Nachdenklichkeit über Vorbedingungen, Grenzen und methodische Beschränkungen des eigenen Faches ist gefordert.
Im mühsamen Umgang mit den Schwierigkeiten einer Wissenschaft lernt man Bescheidenheit und die Wertschätzung auch kleiner Fortschritte. Es entwickelt sich eine realistische Einschätzung der Macht und Tragweite des eigenen Denkens. Erkenntnisse fallen uns nicht in den Schoß.

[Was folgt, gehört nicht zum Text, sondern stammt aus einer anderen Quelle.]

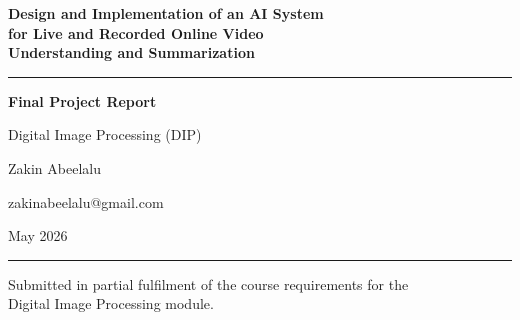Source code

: \documentclass[12pt,a4paper]{article}
\begin{document}
\begin{titlepage}
  \centering
  \vspace*{2cm}
  {\Huge\bfseries Design and Implementation of an AI System\\[0.4em]
  for Live and Recorded Online Video\\[0.4em]
  Understanding and Summarization\par}
  \vspace{1.5cm}
  \rule{\linewidth}{0.5pt}
  \vspace{0.8cm}

  {\large\textbf{Final Project Report}\par}
  \vspace{0.4cm}
  {\large Digital Image Processing (DIP)\par}
  \vspace{1.2cm}

  {\Large Zakin Abeelalu\par}
  \vspace{0.4cm}
  {\large zakinabeelalu@gmail.com\par}
  \vspace{1cm}

  {\large May 2026\par}
  \vfill
  \rule{\linewidth}{0.5pt}
  {\small Submitted in partial fulfilment of the course requirements for the\\
  Digital Image Processing module.}
\end{titlepage}
\end{document}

Individuelle und gemeinschaftliche Leistung sind in der Wissenschaft besonders unlösbar miteinander verbunden. Nicht nur steht der Einzelne, wie man sagt, auf den Schultern von Riesen. Er ist jederzeit auf die Gemeinschaft angewiesen, darf sich aber auch nicht hinter ihr verstecken. Ohne den Beitrag Einzelner herrscht Stillstand.

Erworbenes Wissen muss in größere Zusammenhänge eingeordnet werden. Es legt uns Verantwortung auf, der wir ethisch gerecht werden müssen. Die drei anderen Prinzipien unserer Verbindung  können dabei Orientierungshilfe geben.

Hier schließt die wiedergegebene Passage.